TASK DETAILS: Make a verbatim copy of all the records. Skip every image.

(Data items)

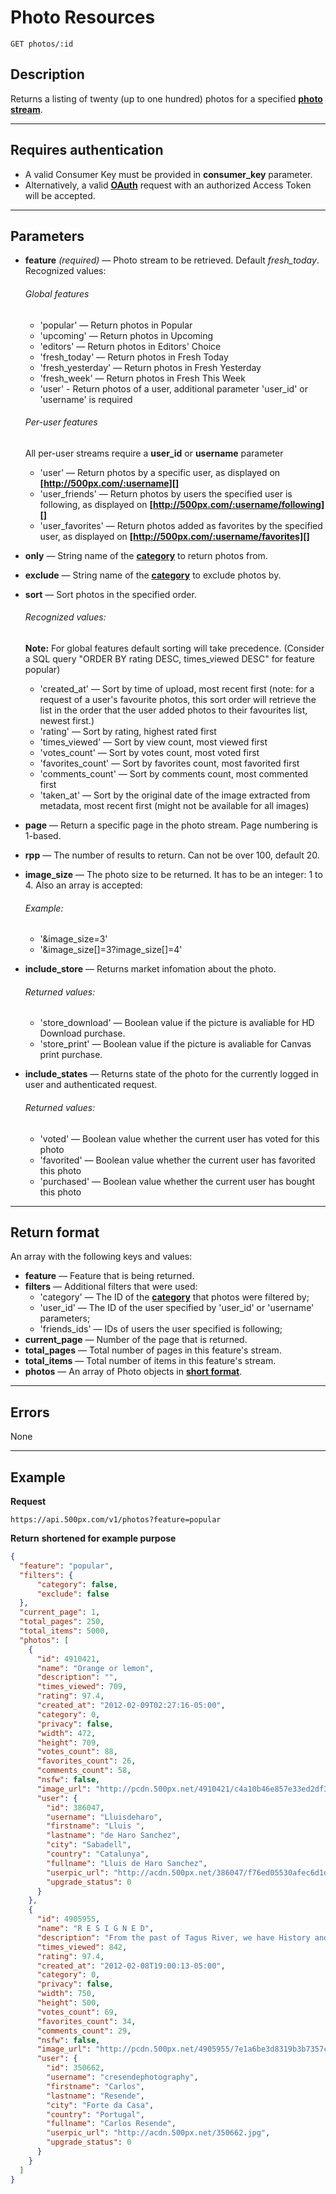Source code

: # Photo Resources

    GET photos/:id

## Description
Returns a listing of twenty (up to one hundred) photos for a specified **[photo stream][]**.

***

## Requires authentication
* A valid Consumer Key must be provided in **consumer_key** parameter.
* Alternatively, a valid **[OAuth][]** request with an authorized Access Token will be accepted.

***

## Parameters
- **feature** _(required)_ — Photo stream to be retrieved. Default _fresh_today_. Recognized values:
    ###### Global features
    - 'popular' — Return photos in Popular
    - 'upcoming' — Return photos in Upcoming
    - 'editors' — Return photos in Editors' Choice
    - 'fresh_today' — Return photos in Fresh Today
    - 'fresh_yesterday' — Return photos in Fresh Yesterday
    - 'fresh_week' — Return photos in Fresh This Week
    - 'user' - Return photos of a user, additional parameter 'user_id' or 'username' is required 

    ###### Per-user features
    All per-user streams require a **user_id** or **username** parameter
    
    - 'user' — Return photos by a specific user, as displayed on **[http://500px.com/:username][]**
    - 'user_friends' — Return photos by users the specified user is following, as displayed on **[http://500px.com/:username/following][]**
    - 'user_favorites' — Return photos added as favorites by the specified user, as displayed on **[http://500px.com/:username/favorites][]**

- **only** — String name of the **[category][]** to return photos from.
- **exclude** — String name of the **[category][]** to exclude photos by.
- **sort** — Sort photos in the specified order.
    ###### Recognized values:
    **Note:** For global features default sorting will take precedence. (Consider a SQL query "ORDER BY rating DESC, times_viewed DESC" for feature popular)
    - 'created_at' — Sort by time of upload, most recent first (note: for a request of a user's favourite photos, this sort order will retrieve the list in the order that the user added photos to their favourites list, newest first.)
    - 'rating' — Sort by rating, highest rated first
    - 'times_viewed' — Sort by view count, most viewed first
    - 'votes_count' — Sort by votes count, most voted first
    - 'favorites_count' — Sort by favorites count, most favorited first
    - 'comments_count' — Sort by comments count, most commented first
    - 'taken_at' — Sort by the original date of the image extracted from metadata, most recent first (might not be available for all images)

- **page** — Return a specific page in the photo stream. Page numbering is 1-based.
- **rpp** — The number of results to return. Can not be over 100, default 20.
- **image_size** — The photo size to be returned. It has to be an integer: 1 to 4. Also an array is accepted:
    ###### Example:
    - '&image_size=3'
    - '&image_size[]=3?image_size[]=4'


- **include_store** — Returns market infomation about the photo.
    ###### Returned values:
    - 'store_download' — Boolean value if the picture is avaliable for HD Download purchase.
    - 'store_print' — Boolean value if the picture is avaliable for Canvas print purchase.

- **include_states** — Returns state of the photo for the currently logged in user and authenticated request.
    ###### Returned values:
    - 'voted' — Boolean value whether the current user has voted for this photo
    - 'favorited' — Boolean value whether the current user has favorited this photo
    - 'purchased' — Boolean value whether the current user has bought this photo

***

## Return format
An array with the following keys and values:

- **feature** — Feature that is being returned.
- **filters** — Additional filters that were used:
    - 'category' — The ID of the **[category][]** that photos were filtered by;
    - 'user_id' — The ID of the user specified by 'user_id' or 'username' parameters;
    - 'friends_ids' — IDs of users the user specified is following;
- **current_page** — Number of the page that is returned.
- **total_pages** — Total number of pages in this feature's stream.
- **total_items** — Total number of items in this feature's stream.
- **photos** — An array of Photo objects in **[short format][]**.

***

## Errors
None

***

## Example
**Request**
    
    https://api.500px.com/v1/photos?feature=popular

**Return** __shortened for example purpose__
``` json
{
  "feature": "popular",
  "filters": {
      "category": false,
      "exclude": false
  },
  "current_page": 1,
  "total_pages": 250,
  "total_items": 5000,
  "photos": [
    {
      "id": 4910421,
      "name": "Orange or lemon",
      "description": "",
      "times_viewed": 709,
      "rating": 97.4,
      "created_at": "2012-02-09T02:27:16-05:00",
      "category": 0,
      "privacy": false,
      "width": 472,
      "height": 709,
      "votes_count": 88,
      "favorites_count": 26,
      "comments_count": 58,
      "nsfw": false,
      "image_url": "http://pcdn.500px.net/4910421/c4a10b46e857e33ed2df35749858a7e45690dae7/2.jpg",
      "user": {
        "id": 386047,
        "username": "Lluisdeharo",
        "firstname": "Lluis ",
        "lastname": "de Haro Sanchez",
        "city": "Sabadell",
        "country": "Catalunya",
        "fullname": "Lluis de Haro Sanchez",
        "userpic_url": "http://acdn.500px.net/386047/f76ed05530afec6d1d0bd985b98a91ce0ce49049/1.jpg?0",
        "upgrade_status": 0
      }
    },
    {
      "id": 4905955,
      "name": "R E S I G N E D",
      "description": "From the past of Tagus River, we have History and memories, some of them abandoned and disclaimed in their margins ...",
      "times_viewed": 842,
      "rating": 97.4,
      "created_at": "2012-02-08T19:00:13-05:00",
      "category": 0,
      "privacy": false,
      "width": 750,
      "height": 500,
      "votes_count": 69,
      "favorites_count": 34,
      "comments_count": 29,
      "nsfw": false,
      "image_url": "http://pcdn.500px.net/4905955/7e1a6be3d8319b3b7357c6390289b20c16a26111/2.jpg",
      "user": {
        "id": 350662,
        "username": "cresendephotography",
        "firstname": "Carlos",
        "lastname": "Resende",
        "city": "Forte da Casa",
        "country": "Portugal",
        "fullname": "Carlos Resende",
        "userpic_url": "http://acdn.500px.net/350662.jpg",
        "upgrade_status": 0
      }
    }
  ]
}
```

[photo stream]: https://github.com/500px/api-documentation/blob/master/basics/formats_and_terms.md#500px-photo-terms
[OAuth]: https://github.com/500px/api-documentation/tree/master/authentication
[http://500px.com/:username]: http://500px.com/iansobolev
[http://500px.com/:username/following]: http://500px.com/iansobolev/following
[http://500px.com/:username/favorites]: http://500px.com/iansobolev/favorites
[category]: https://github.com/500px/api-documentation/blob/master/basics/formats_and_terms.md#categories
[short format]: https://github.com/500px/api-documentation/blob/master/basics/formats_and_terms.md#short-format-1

EXERCISE OUTPUT:
Source code

: # Photo Resources

    GET photos/:id

## Description
Returns a listing of twenty (up to one hundred) photos for a specified **[photo stream][]**.

***

## Requires authentication
* A valid Consumer Key must be provided in **consumer_key** parameter.
* Alternatively, a valid **[OAuth][]** request with an authorized Access Token will be accepted.

***

## Parameters
- **feature** _(required)_ — Photo stream to be retrieved. Default _fresh_today_. Recognized values:
    ###### Global features
    - 'popular' — Return photos in Popular
    - 'upcoming' — Return photos in Upcoming
    - 'editors' — Return photos in Editors' Choice
    - 'fresh_today' — Return photos in Fresh Today
    - 'fresh_yesterday' — Return photos in Fresh Yesterday
    - 'fresh_week' — Return photos in Fresh This Week
    - 'user' - Return photos of a user, additional parameter 'user_id' or 'username' is required 

    ###### Per-user features
    All per-user streams require a **user_id** or **username** parameter
    
    - 'user' — Return photos by a specific user, as displayed on **[http://500px.com/:username][]**
    - 'user_friends' — Return photos by users the specified user is following, as displayed on **[http://500px.com/:username/following][]**
    - 'user_favorites' — Return photos added as favorites by the specified user, as displayed on **[http://500px.com/:username/favorites][]**

- **only** — String name of the **[category][]** to return photos from.
- **exclude** — String name of the **[category][]** to exclude photos by.
- **sort** — Sort photos in the specified order.
    ###### Recognized values:
    **Note:** For global features default sorting will take precedence. (Consider a SQL query "ORDER BY rating DESC, times_viewed DESC" for feature popular)
    - 'created_at' — Sort by time of upload, most recent first (note: for a request of a user's favourite photos, this sort order will retrieve the list in the order that the user added photos to their favourites list, newest first.)
    - 'rating' — Sort by rating, highest rated first
    - 'times_viewed' — Sort by view count, most viewed first
    - 'votes_count' — Sort by votes count, most voted first
    - 'favorites_count' — Sort by favorites count, most favorited first
    - 'comments_count' — Sort by comments count, most commented first
    - 'taken_at' — Sort by the original date of the image extracted from metadata, most recent first (might not be available for all images)

- **page** — Return a specific page in the photo stream. Page numbering is 1-based.
- **rpp** — The number of results to return. Can not be over 100, default 20.
- **image_size** — The photo size to be returned. It has to be an integer: 1 to 4. Also an array is accepted:
    ###### Example:
    - '&image_size=3'
    - '&image_size[]=3?image_size[]=4'


- **include_store** — Returns market infomation about the photo.
    ###### Returned values:
    - 'store_download' — Boolean value if the picture is avaliable for HD Download purchase.
    - 'store_print' — Boolean value if the picture is avaliable for Canvas print purchase.

- **include_states** — Returns state of the photo for the currently logged in user and authenticated request.
    ###### Returned values:
    - 'voted' — Boolean value whether the current user has voted for this photo
    - 'favorited' — Boolean value whether the current user has favorited this photo
    - 'purchased' — Boolean value whether the current user has bought this photo

***

## Return format
An array with the following keys and values:

- **feature** — Feature that is being returned.
- **filters** — Additional filters that were used:
    - 'category' — The ID of the **[category][]** that photos were filtered by;
    - 'user_id' — The ID of the user specified by 'user_id' or 'username' parameters;
    - 'friends_ids' — IDs of users the user specified is following;
- **current_page** — Number of the page that is returned.
- **total_pages** — Total number of pages in this feature's stream.
- **total_items** — Total number of items in this feature's stream.
- **photos** — An array of Photo objects in **[short format][]**.

***

## Errors
None

***

## Example
**Request**
    
    https://api.500px.com/v1/photos?feature=popular

**Return** __shortened for example purpose__
``` json
{
  "feature": "popular",
  "filters": {
      "category": false,
      "exclude": false
  },
  "current_page": 1,
  "total_pages": 250,
  "total_items": 5000,
  "photos": [
    {
      "id": 4910421,
      "name": "Orange or lemon",
      "description": "",
      "times_viewed": 709,
      "rating": 97.4,
      "created_at": "2012-02-09T02:27:16-05:00",
      "category": 0,
      "privacy": false,
      "width": 472,
      "height": 709,
      "votes_count": 88,
      "favorites_count": 26,
      "comments_count": 58,
      "nsfw": false,
      "image_url": "http://pcdn.500px.net/4910421/c4a10b46e857e33ed2df35749858a7e45690dae7/2.jpg",
      "user": {
        "id": 386047,
        "username": "Lluisdeharo",
        "firstname": "Lluis ",
        "lastname": "de Haro Sanchez",
        "city": "Sabadell",
        "country": "Catalunya",
        "fullname": "Lluis de Haro Sanchez",
        "userpic_url": "http://acdn.500px.net/386047/f76ed05530afec6d1d0bd985b98a91ce0ce49049/1.jpg?0",
        "upgrade_status": 0
      }
    },
    {
      "id": 4905955,
      "name": "R E S I G N E D",
      "description": "From the past of Tagus River, we have History and memories, some of them abandoned and disclaimed in their margins ...",
      "times_viewed": 842,
      "rating": 97.4,
      "created_at": "2012-02-08T19:00:13-05:00",
      "category": 0,
      "privacy": false,
      "width": 750,
      "height": 500,
      "votes_count": 69,
      "favorites_count": 34,
      "comments_count": 29,
      "nsfw": false,
      "image_url": "http://pcdn.500px.net/4905955/7e1a6be3d8319b3b7357c6390289b20c16a26111/2.jpg",
      "user": {
        "id": 350662,
        "username": "cresendephotography",
        "firstname": "Carlos",
        "lastname": "Resende",
        "city": "Forte da Casa",
        "country": "Portugal",
        "fullname": "Carlos Resende",
        "userpic_url": "http://acdn.500px.net/350662.jpg",
        "upgrade_status": 0
      }
    }
  ]
}
```

[photo stream]: https://github.com/500px/api-documentation/blob/master/basics/formats_and_terms.md#500px-photo-terms
[OAuth]: https://github.com/500px/api-documentation/tree/master/authentication
[http://500px.com/:username]: http://500px.com/iansobolev
[http://500px.com/:username/following]: http://500px.com/iansobolev/following
[http://500px.com/:username/favorites]: http://500px.com/iansobolev/favorites
[category]: https://github.com/500px/api-documentation/blob/master/basics/formats_and_terms.md#categories
[short format]: https://github.com/500px/api-documentation/blob/master/basics/formats_and_terms.md#short-format-1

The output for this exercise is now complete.